• _INFORMATION GIVEN_:
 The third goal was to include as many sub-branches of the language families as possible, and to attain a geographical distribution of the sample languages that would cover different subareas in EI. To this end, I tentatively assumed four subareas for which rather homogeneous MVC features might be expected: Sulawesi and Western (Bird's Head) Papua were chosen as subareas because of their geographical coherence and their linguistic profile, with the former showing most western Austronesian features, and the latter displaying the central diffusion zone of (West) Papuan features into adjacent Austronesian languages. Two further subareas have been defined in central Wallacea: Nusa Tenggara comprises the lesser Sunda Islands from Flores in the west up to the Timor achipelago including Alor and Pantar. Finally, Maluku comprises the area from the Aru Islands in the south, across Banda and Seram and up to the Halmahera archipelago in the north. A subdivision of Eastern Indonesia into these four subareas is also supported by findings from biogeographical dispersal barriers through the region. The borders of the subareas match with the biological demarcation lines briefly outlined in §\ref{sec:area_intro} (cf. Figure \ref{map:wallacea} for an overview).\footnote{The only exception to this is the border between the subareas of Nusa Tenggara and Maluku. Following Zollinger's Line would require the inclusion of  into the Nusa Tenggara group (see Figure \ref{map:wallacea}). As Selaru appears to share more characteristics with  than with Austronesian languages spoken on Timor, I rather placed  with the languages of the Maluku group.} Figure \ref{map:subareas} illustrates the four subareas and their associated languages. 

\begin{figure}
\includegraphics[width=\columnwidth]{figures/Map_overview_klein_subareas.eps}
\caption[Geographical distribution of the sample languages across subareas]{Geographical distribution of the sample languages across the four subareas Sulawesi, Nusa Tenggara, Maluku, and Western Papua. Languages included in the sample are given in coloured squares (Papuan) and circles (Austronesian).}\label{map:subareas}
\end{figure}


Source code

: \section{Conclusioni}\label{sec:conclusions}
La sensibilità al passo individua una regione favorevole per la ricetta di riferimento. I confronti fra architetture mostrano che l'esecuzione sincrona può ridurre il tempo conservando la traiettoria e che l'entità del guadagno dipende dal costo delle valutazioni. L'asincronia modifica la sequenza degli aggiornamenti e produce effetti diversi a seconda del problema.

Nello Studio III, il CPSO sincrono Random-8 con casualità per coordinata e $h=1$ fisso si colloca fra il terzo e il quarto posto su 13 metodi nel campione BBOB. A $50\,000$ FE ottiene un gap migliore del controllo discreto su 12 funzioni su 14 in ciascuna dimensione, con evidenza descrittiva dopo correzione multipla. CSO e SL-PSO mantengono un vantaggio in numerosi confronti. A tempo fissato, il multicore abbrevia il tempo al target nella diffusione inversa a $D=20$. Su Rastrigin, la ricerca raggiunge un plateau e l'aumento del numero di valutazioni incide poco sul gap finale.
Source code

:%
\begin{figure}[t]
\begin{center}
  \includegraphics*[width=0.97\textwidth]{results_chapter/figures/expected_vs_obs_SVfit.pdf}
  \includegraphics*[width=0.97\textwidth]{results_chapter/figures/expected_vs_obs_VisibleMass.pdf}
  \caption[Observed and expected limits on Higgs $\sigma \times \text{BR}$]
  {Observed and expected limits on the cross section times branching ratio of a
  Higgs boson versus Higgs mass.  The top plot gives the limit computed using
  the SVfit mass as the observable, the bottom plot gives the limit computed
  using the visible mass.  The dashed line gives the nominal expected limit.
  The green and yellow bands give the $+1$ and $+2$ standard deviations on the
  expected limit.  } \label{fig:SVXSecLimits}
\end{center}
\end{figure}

==

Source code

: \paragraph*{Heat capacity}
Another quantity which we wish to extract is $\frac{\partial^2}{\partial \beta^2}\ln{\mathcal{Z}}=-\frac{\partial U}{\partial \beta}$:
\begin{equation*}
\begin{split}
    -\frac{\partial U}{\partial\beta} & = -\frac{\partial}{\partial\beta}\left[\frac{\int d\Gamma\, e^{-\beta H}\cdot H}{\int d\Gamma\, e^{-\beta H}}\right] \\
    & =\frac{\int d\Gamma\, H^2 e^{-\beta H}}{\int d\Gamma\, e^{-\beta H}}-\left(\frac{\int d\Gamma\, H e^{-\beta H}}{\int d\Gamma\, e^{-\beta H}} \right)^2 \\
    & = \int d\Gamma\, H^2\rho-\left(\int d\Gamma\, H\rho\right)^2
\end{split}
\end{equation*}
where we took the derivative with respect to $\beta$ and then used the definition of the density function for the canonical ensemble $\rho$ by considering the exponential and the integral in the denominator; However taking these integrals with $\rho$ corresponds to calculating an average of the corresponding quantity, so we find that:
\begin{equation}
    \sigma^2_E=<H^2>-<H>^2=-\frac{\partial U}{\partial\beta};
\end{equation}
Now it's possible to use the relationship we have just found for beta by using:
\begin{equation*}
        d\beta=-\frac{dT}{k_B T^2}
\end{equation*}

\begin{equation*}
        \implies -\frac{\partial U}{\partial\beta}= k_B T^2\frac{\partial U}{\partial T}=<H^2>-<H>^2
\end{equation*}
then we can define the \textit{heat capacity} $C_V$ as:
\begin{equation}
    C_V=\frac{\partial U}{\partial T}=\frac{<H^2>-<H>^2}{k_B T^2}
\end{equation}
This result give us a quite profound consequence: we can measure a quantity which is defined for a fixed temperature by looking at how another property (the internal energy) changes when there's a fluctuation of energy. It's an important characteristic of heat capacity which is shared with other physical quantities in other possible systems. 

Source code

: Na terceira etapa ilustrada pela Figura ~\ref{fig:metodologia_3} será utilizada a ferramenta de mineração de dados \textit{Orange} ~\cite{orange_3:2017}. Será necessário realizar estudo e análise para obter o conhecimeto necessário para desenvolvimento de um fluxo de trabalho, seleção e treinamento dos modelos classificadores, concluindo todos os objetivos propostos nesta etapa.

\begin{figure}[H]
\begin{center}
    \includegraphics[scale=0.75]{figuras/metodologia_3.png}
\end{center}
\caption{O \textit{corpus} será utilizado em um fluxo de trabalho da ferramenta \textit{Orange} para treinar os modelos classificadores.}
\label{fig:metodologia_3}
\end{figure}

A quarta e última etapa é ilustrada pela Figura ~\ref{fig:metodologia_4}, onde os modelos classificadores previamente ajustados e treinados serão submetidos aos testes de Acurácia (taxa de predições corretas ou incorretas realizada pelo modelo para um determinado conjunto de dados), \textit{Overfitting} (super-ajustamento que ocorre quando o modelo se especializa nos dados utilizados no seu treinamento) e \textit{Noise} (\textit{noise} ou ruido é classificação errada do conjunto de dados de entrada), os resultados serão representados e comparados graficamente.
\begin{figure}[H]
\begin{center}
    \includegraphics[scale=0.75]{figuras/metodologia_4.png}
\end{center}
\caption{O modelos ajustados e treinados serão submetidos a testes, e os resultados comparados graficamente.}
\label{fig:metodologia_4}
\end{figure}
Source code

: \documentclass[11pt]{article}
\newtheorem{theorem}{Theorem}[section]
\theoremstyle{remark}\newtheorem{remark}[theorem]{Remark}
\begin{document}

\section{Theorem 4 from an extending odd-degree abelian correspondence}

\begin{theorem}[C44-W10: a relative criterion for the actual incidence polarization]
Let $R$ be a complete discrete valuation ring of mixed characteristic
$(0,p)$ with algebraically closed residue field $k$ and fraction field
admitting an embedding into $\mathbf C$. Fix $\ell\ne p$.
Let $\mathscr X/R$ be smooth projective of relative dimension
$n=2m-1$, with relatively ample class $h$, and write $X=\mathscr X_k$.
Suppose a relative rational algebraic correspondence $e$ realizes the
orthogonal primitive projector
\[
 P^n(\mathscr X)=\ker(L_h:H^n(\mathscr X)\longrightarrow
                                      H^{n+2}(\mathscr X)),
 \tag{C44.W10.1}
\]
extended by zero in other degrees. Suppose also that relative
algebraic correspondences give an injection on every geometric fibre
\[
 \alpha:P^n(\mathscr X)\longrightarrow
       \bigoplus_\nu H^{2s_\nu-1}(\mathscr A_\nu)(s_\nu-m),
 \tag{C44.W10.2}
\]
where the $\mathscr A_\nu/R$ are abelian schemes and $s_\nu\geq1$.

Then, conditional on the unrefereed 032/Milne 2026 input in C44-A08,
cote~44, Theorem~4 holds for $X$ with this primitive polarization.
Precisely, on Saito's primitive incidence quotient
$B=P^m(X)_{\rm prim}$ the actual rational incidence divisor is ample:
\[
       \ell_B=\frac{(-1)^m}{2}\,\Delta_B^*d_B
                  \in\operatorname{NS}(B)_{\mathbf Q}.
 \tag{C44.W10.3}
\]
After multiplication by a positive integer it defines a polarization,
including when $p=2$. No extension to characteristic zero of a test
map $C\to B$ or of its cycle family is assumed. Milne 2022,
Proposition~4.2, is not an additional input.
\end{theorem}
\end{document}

• _WHAT YOU NEED TO DO_: From the preceding material, count every line that contains the word "polarization". Reply with the number only.

• _EXERCISE SOLUTION_: 3